THE PROBLEM: Among the lines below, return each one that contains the word "caption".

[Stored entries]
--

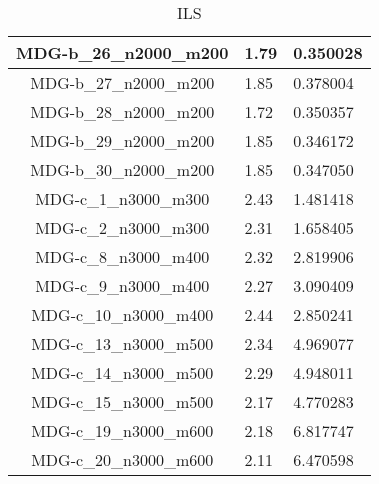 \documentclass[10pt,a4paper]{article}
\begin{document}
\begin{table}[]
\begin{tabular}{|c|l|l|}
		MDG-b\_26\_n2000\_m200 & 1.79                               & 0.350028                             \\ \hline
		MDG-b\_27\_n2000\_m200 & 1.85                               & 0.378004                             \\ \hline
		MDG-b\_28\_n2000\_m200 & 1.72                               & 0.350357                             \\ \hline
		MDG-b\_29\_n2000\_m200 & 1.85                               & 0.346172                             \\ \hline
		MDG-b\_30\_n2000\_m200 & 1.85                               & 0.347050                             \\ \hline
		MDG-c\_1\_n3000\_m300  & 2.43                               & 1.481418                             \\ \hline
		MDG-c\_2\_n3000\_m300  & 2.31                               & 1.658405                             \\ \hline
		MDG-c\_8\_n3000\_m400  & 2.32                               & 2.819906                             \\ \hline
		MDG-c\_9\_n3000\_m400  & 2.27                               & 3.090409                             \\ \hline
		MDG-c\_10\_n3000\_m400 & 2.44                               & 2.850241                             \\ \hline
		MDG-c\_13\_n3000\_m500 & 2.34                               & 4.969077                             \\ \hline
		MDG-c\_14\_n3000\_m500 & 2.29                               & 4.948011                             \\ \hline
		MDG-c\_15\_n3000\_m500 & 2.17                               & 4.770283                             \\ \hline
		MDG-c\_19\_n3000\_m600 & 2.18                               & 6.817747                             \\ \hline
		MDG-c\_20\_n3000\_m600 & 2.11                               & 6.470598                             \\ \hline
	\end{tabular}
	\caption{ILS}
	\label{table:ILS}
\end{table}
\end{document}
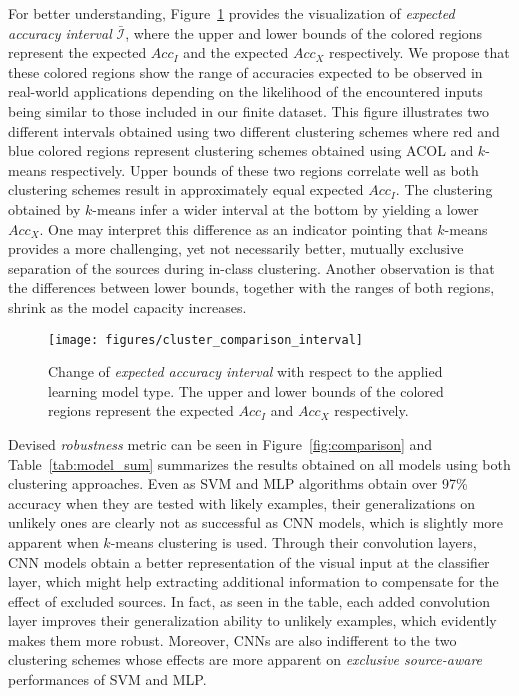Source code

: \documentclass[letterpaper]{article}
\begin{document}
For better understanding, Figure~\ref{fig:comparison_interval} provides the visualization of \textit{expected accuracy interval} $\bar{\mathcal{I}}$, where the upper and lower bounds of the colored regions represent the expected $Acc_I$ and the expected $Acc_X$ respectively. We propose that these colored regions show the range of accuracies expected to be observed in real-world applications depending on the likelihood of the encountered inputs being similar to those included in our finite dataset. This figure illustrates two different intervals obtained using two different clustering schemes where red and blue colored regions represent clustering schemes obtained using ACOL and $k$-means respectively. Upper bounds of these two regions correlate well as both clustering schemes result in approximately equal expected $Acc_I$. The clustering obtained by $k$-means infer a wider interval at the bottom by yielding a lower $Acc_X$. One may interpret this difference as an indicator pointing that $k$-means provides a more challenging, yet not necessarily better, mutually exclusive separation of the sources during in-class clustering. Another observation is that the differences between lower bounds, together with the ranges of both regions, shrink as the model capacity increases.   

\begin{figure}[ht]
	\begin{center}
		\vskip 0.1in
		\centerline{\texttt{[image: figures/cluster\_comparison\_interval]}}
		\caption{Change of \textit{expected accuracy interval} with respect to the applied learning model type. The upper and lower bounds of the colored regions represent the expected $Acc_I$ and $Acc_X$ respectively.}
		\label{fig:comparison_interval}
	\end{center}
	\vskip -0.3in
\end{figure}

Devised \textit{robustness} metric can be seen in Figure~\ref{fig:comparison} and Table~\ref{tab:model_sum} summarizes the results obtained on all models using both clustering approaches. Even as SVM and MLP algorithms obtain over 97\% accuracy when they are tested with likely examples, their generalizations on unlikely ones are clearly not as successful as CNN models, which is slightly more apparent when $k$-means clustering is used. Through their convolution layers, CNN models obtain a better representation of the visual input at the classifier layer, which might help extracting additional information to compensate for the effect of excluded sources. In fact, as seen in the table, each added convolution layer improves their generalization ability to unlikely examples, which evidently makes them more robust. Moreover, CNNs are also indifferent to the two clustering schemes whose effects are more apparent on \textit{exclusive source-aware} performances of SVM and MLP.
\end{document}
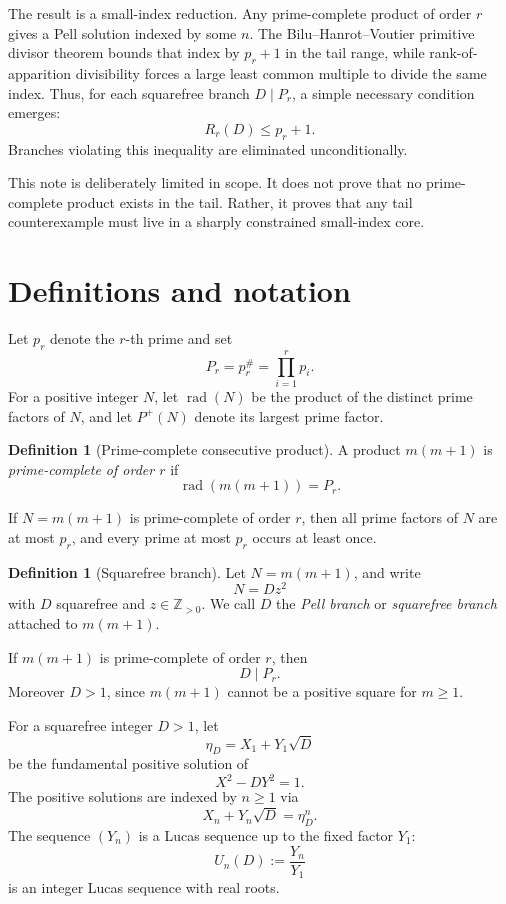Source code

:\documentclass[11pt]{article}
\theoremstyle{definition}
\newtheorem{definition}[theorem]{Definition}
\newcommand{\rad}{\operatorname{rad}}
\newcommand{\Z}{\mathbb{Z}}
\begin{document}
The result is a small-index reduction.  Any prime-complete product of order $r$ gives 
a Pell solution indexed by some $n$.  The Bilu--Hanrot--Voutier primitive divisor 
theorem bounds that index by $p_r+1$ in the tail range, while rank-of-apparition 
divisibility forces a large least common multiple to divide the same index.  
Thus, for each squarefree branch $D\mid P_r$, a simple necessary condition emerges:
\[
        R_r(D) \le p_r+1.
\]
Branches violating this inequality are eliminated unconditionally.

This note is deliberately limited in scope.  It does not prove that no prime-complete 
product exists in the tail.  Rather, it proves that any tail counterexample must 
live in a sharply constrained small-index core.

\section{Definitions and notation}

Let $p_r$ denote the $r$-th prime and set
\[
        P_r=p_r^\#=\prod_{i=1}^r p_i.
\]
For a positive integer $N$, let $\rad(N)$ be the product of the distinct prime 
factors of $N$, and let $P^+(N)$ denote its largest prime factor.

\begin{definition}[Prime-complete consecutive product]
A product $m(m+1)$ is \emph{prime-complete of order $r$} if
\[
        \rad(m(m+1))=P_r.
\]
\end{definition}

If $N=m(m+1)$ is prime-complete of order $r$, then all prime factors of $N$ 
are at most $p_r$, and every prime at most $p_r$ occurs at least once.

\begin{definition}[Squarefree branch]
Let $N=m(m+1)$, and write
\[
        N=Dz^2
\]
with $D$ squarefree and $z\in\Z_{>0}$.  We call $D$ the \emph{Pell branch} 
or \emph{squarefree branch} attached to $m(m+1)$.
\end{definition}

If $m(m+1)$ is prime-complete of order $r$, then
\[
        D \mid P_r.
\]
Moreover $D>1$, since $m(m+1)$ cannot be a positive square for $m \ge 1$.

For a squarefree integer $D>1$, let
\[
        \eta_D=X_1+Y_1\sqrt D
\]
be the fundamental positive solution of
\[
        X^2-DY^2=1.
\]
The positive solutions are indexed by $n\ge1$ via
\[
        X_n+Y_n\sqrt D=\eta_D^n.
\]
The sequence $(Y_n)$ is a Lucas sequence up to the fixed factor $Y_1$:
\[
        U_n(D):=\frac{Y_n}{Y_1}
\]
is an integer Lucas sequence with real roots.
\end{document}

--

THE ANSWER:
	\caption{ILS}
		\caption{Change of \textit{expected accuracy interval} with respect to the applied learning model type. The upper and lower bounds of the colored regions represent the expected $Acc_I$ and $Acc_X$ respectively.}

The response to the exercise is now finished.